Elle ne savait pas comment appeler cela, une légèreté, une émanation, quelque chose avec une variation à l’intérieur, arbre en fleur ou pluie odorante, et elle se tenait sur le perron et regardait un homme de l’autre côté de la rue qui grattait la rouille sur son escalier de secours, au troisième étage.
Un camion s’arrêta devant l’épicerie, deux portes plus loin. Le fils de l’épicier sortit, déverrouilla le panneau métallique encastré dans le trottoir et releva les deux vantaux articulés. Les hommes déchargèrent les caisses de soda et les transportèrent dans le magasin sur une charrette à bras, le plus âgé, ou directement à la cave par le panneau ouvert, le plus jeune, en les soulevant par les poignées.
Klara alluma une cigarette en se disant qu’elle allait traverser la rue pour reprendre l’enfant, qui était gardée aujourd’hui par la femme du tailleur, on était mercredi, parce que c’était presque l’heure.

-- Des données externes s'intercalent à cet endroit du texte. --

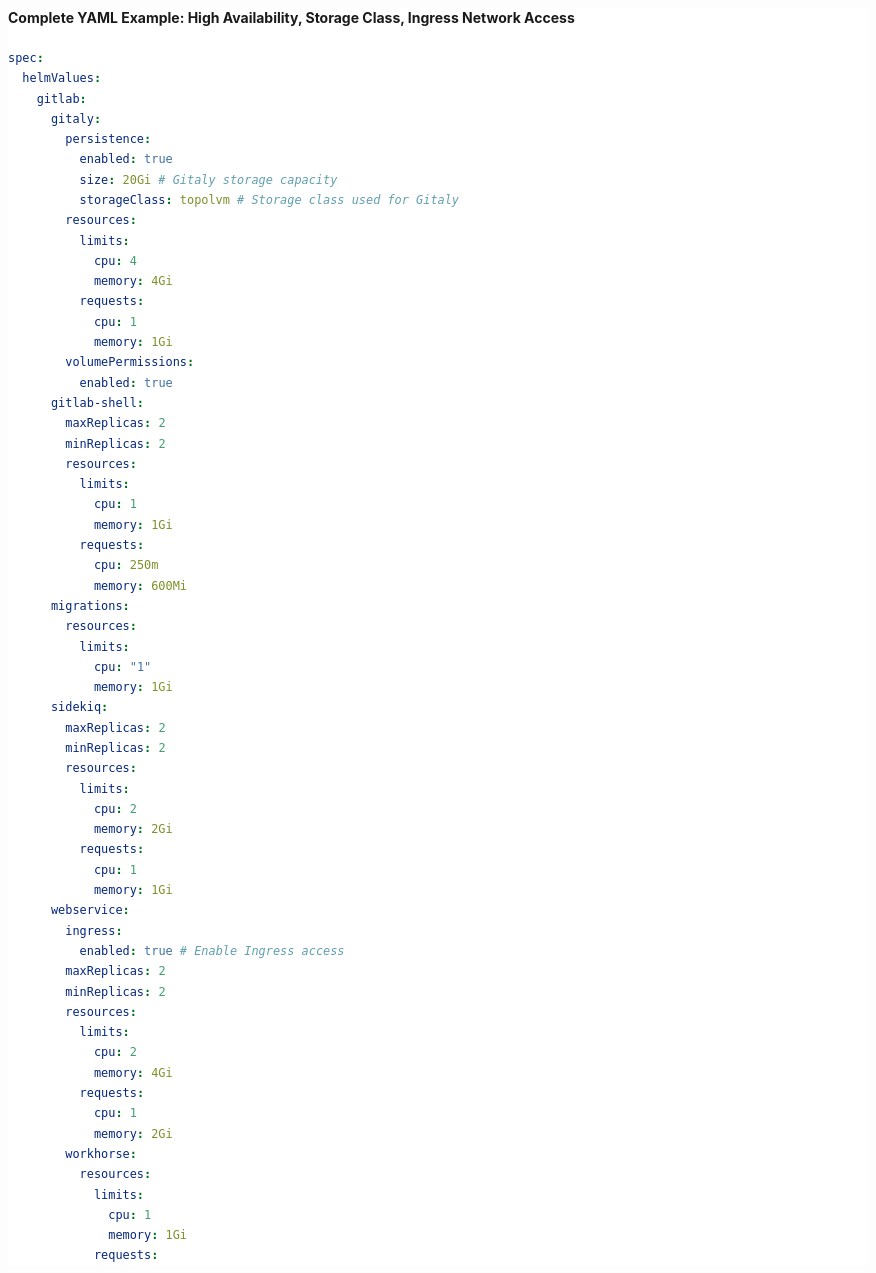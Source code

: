 #### Complete YAML Example: High Availability, Storage Class, Ingress Network Access

```yaml
spec:
  helmValues:
    gitlab:
      gitaly:
        persistence:
          enabled: true
          size: 20Gi # Gitaly storage capacity
          storageClass: topolvm # Storage class used for Gitaly
        resources:
          limits:
            cpu: 4
            memory: 4Gi
          requests:
            cpu: 1
            memory: 1Gi
        volumePermissions:
          enabled: true
      gitlab-shell:
        maxReplicas: 2
        minReplicas: 2
        resources:
          limits:
            cpu: 1
            memory: 1Gi
          requests:
            cpu: 250m
            memory: 600Mi
      migrations:
        resources:
          limits:
            cpu: "1"
            memory: 1Gi
      sidekiq:
        maxReplicas: 2
        minReplicas: 2
        resources:
          limits:
            cpu: 2
            memory: 2Gi
          requests:
            cpu: 1
            memory: 1Gi
      webservice:
        ingress:
          enabled: true # Enable Ingress access
        maxReplicas: 2
        minReplicas: 2
        resources:
          limits:
            cpu: 2
            memory: 4Gi
          requests:
            cpu: 1
            memory: 2Gi
        workhorse:
          resources:
            limits:
              cpu: 1
              memory: 1Gi
            requests:
```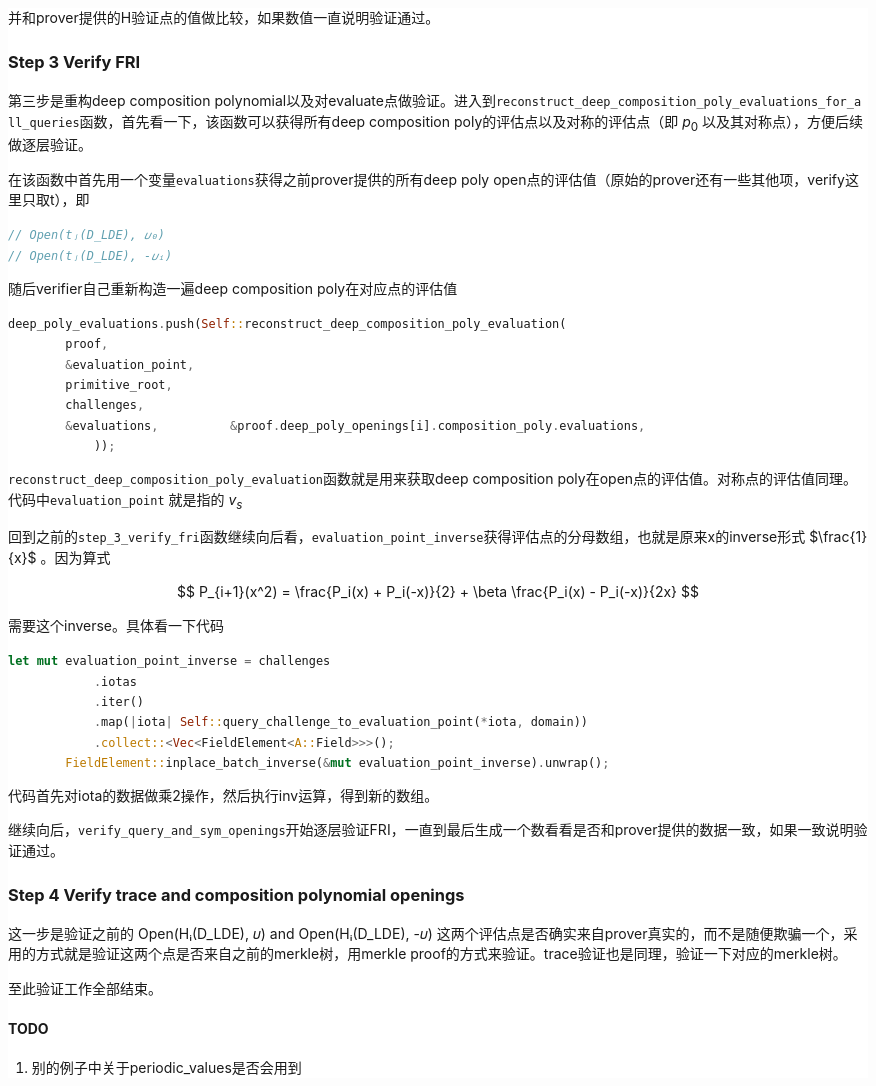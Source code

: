 并和prover提供的H验证点的值做比较，如果数值一直说明验证通过。

### Step 3 Verify FRI

第三步是重构deep composition polynomial以及对evaluate点做验证。进入到`reconstruct_deep_composition_poly_evaluations_for_all_queries`函数，首先看一下，该函数可以获得所有deep composition poly的评估点以及对称的评估点（即 $p_0$ 以及其对称点），方便后续做逐层验证。

在该函数中首先用一个变量`evaluations`获得之前prover提供的所有deep poly open点的评估值（原始的prover还有一些其他项，verify这里只取t），即 

```rust
// Open(tⱼ(D_LDE), 𝜐₀)
// Open(tⱼ(D_LDE), -𝜐ᵢ)
```

随后verifier自己重新构造一遍deep composition poly在对应点的评估值

```rust     
deep_poly_evaluations.push(Self::reconstruct_deep_composition_poly_evaluation(
		proof,
		&evaluation_point,
		primitive_root,
		challenges,
 		&evaluations,          &proof.deep_poly_openings[i].composition_poly.evaluations,
            ));
```

`reconstruct_deep_composition_poly_evaluation`函数就是用来获取deep composition poly在open点的评估值。对称点的评估值同理。代码中`evaluation_point` 就是指的 $v_s$ 

回到之前的`step_3_verify_fri`函数继续向后看，`evaluation_point_inverse`获得评估点的分母数组，也就是原来x的inverse形式 $\frac{1}{x}$ 。因为算式

$$
P_{i+1}(x^2) = \frac{P_i(x) + P_i(-x)}{2} + \beta \frac{P_i(x) - P_i(-x)}{2x}
$$

需要这个inverse。具体看一下代码

```rust
let mut evaluation_point_inverse = challenges
            .iotas
            .iter()
            .map(|iota| Self::query_challenge_to_evaluation_point(*iota, domain))
            .collect::<Vec<FieldElement<A::Field>>>();
        FieldElement::inplace_batch_inverse(&mut evaluation_point_inverse).unwrap();
```

代码首先对iota的数据做乘2操作，然后执行inv运算，得到新的数组。

继续向后，`verify_query_and_sym_openings`开始逐层验证FRI，一直到最后生成一个数看看是否和prover提供的数据一致，如果一致说明验证通过。

### Step 4 Verify trace and composition polynomial openings

这一步是验证之前的 Open(Hᵢ(D_LDE), 𝜐) and Open(Hᵢ(D_LDE), -𝜐) 这两个评估点是否确实来自prover真实的，而不是随便欺骗一个，采用的方式就是验证这两个点是否来自之前的merkle树，用merkle proof的方式来验证。trace验证也是同理，验证一下对应的merkle树。

至此验证工作全部结束。

#### TODO
1. 别的例子中关于periodic_values是否会用到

Le plus jeune des deux hommes fit un détour pour s’approcher du perron, à son troisième ou quatrième voyage à la cave.
“Vous ne voudriez pas me garder une bouffée, dites, de votre cigarette ?”
Elle le regarda, enregistrant la question.
“Ça m’ennuie de demander”, dit-il.
Elle le regarda, enregistrant la chemise humide et la salopette élimée, la façon dont il tenait la caisse au niveau du ventre, les avant-bras veinés sous les manches retroussées.
“Une bouffée, ça pourrait faire toute la différence, dit-il, entre la vie et la mort.”
Elle dit : “Dans quelle direction ?”
Il sourit et détourna les yeux. Puis il la regarda et dit : “Quand on a besoin de fumer, est-ce que ça compte ?”
Elle tendit le bras avec la cigarette offerte, mais il ne posa pas la caisse de soda pour la prendre. Au lieu de cela il grimpa deux marches dans sa direction et la regarda bien en face, ce qui signifiait qu’elle devait lui mettre la cigarette entre les lèvres ou retirer son offre.
Tout d’abord elle ne fit ni l’un ni l’autre. Elle aspira une bouffée et dit : “Vous n’avez pas peur que ça bloque votre croissance ?”
Six jours plus tard, ou sept, elle sortit de l’appartement et ferma la porte à clé. Il y avait quelqu’un sur le perron qui regardait à l’intérieur, à travers le vestibule. Elle savait exactement qui c’était et pourquoi il était là et elle fit un geste qui était soit un haussement d’épaules soit un viens donc. Puis elle remit la clé dans la serrure qu’elle venait de verrouiller, et l’ouvrit.
Il la suivit dans la chambre-débarras et lorsqu’elle se retourna il était là. Il était sacrément costaud et il la souleva contre le mur. Elle se débarrassa de ses chaussures d’une saccade et lui empoigna les cheveux, une pleine main, et lui éloigna le visage pour pouvoir le regarder.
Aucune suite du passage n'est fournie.